»»
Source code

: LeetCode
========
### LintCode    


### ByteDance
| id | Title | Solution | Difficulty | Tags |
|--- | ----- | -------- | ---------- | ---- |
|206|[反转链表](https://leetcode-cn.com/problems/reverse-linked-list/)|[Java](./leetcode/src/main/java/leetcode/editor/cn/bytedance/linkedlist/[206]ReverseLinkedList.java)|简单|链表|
««
»»
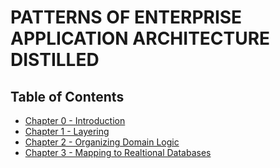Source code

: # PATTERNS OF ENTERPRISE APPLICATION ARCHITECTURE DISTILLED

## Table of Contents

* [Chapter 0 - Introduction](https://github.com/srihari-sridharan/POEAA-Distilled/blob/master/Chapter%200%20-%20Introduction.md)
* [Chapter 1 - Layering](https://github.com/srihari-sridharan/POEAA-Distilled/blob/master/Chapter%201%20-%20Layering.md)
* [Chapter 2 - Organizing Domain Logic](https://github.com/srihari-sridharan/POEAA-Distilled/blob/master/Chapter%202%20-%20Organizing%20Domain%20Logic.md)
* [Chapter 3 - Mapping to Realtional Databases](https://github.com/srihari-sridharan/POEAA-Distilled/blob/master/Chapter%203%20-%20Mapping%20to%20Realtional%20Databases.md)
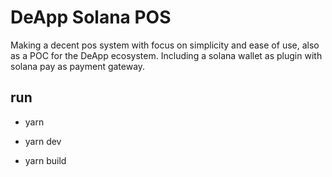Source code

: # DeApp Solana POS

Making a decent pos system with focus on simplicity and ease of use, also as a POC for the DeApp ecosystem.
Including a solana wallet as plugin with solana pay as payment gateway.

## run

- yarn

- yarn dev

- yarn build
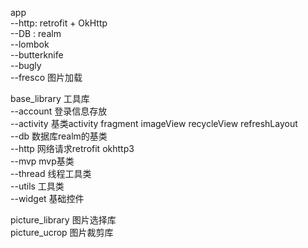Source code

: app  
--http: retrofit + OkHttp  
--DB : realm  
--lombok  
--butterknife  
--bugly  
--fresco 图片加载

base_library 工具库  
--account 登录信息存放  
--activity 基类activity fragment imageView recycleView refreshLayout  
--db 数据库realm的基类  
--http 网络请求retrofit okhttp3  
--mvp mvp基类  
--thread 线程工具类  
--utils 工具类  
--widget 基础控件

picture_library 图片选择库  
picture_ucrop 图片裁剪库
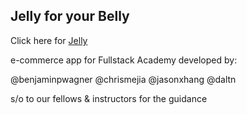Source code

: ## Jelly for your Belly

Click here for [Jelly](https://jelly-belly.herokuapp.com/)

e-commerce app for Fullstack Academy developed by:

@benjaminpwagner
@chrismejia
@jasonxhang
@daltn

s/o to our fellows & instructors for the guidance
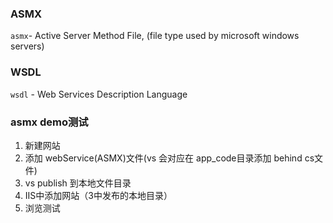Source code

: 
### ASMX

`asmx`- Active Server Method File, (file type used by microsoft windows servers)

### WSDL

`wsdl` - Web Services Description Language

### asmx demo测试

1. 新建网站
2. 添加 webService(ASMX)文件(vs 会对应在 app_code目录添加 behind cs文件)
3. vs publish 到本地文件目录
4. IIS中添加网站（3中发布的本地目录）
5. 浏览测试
««
Exercise details
Some lines above may hold the word "github"; say how many do, giving nothing besides the number.

Expected answer
4